He could not have imagined that the visit would result in four of America’s most cherished paintings. Nor could he have imagined that, 76 years later, his work inspire contemporary artists to reinterpret them with more diverse subjects.

Rockwell had come to military headquarters to get approval for a poster promoting the Army’s Ordnance Department.

On his way out the building, he stopped by the Office of Facts and Figures Graphic Division. An official then told Rockwell of a tall order: to create posters and billboards about the four freedoms.

Rockwell rose to the task. But it didn’t come easy.

four-freedoms

Freedom from Want, by Norman Rockwell

The Four Freedoms

President Franklin Roosevelt had laid out the four freedoms as a rationale for entering World War II.

“As men do not live by bread alone, they do not fight by armaments alone,” Roosevelt said in his speech (watch it here) articulating the four freedoms everyone in the world ought to enjoy.

Rockwell went home to Arlington, Vt., and puzzled over ways to illustrate abstract ideas like ‘no aggrandizement.’ The solution came to him as he lay in bed.

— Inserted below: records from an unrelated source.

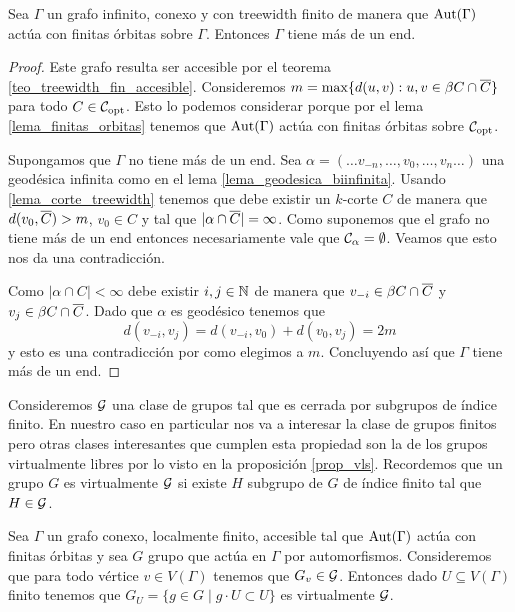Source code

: \documentclass[tesis.tex]{subfiles}
\begin{document}
\begin{lema}\label{lema_tw_mas_1_end}
	Sea $\Gamma$ un grafo infinito, conexo y con treewidth finito de manera que $\text{Aut}(\Gamma)$ actúa con finitas órbitas sobre $\Gamma$.
	Entonces $\Gamma$ tiene más de un end.
\end{lema}
\begin{proof}
	Este grafo resulta ser accesible por el teorema \ref{teo_treewidth_fin_accesible}.
	Consideremos $m = \max \{  d(u,v) : u,v \in \beta C \cap \overline C \}$ para todo $C \in {\cal C}_{\text{opt}}$.
	Esto lo podemos considerar porque por el lema \ref{lema_finitas_orbitas} tenemos que $\text{Aut}(\Gamma)$ actúa con finitas órbitas sobre ${\cal C}_{\text{opt}}$.
	
	Supongamos que $\Gamma$ no tiene más de un end.
	Sea $\alpha = (\dots v_{-n}, \dots, v_{0}, \dots, v_{n} \dots)$ una geodésica infinita como en el lema \ref{lema_geodesica_biinfinita}.
	Usando \ref{lema_corte_treewidth} tenemos que debe existir un $k$-corte $C$ de manera que $d(v_{0}, \overline C) > m$, $v_{0} \in C$ y tal que $|\alpha \cap \overline C|=\infty$.
	Como suponemos que el grafo no tiene más de un end entonces necesariamente vale que ${\cal{C}}_{\alpha} = \emptyset$. 
	Veamos que esto nos da una contradicción.
	
	Como $|\alpha \cap C| < \infty$ debe existir $i,j \in \mathbb{N}$ de manera que $v_{-i} \in \beta C \cap \overline C$ y $v_{j} \in \beta C \cap \overline C$.
	Dado que $\alpha$ es geodésico tenemos que
	\[
		d(v_{-i},v_{j}) = d(v_{-i},v_{0}) + d(v_{0}, v_{j}) = 2m
	\]
	y esto es una contradicción por como elegimos a $m$. 
	Concluyendo así que $\Gamma$ tiene más de un end.
	
\end{proof}

Consideremos ${\cal G}$ una clase de grupos tal que es cerrada por subgrupos de índice finito.
En nuestro caso en particular nos va a interesar la clase de grupos finitos pero otras clases interesantes que cumplen esta propiedad son la de los grupos virtualmente libres por lo visto en la proposición \ref{prop_vls}.
Recordemos que un grupo $G$ es virtualmente ${\cal G}$ si existe $H$ subgrupo de $G$ de índice finito tal que $H \in {\cal G}$.

\begin{lema}\label{lema_accion_virtualmente_g}
	Sea $\Gamma$ un grafo conexo, localmente finito, accesible tal que $\text{Aut}(\Gamma)$ actúa con finitas órbitas y sea $G$ grupo que actúa en $\Gamma$ por automorfismos.
	Consideremos que para todo vértice $v \in V(\Gamma)$ tenemos que $G_{v} \in {\cal G}$.
	Entonces dado $U \subseteq V(\Gamma)$ finito tenemos que $G_{U} = \{ g \in G \mid g \cdot { U} \subset { U} \}$ es virtualmente ${\cal G}$.
\end{lema}
\end{document}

He thought of a neighbor, Jim Edgerton, who had stood up at town meeting and criticized the decision to rebuild a school that had burned down. No one agreed with him, but everyone listened respectfully.

“That’s it! That’s freedom of speech!” thought Rockwell. The next morning he was up at 5 a.m., drawing sketches of ordinary people doing ordinary things that illustrated basic American freedoms.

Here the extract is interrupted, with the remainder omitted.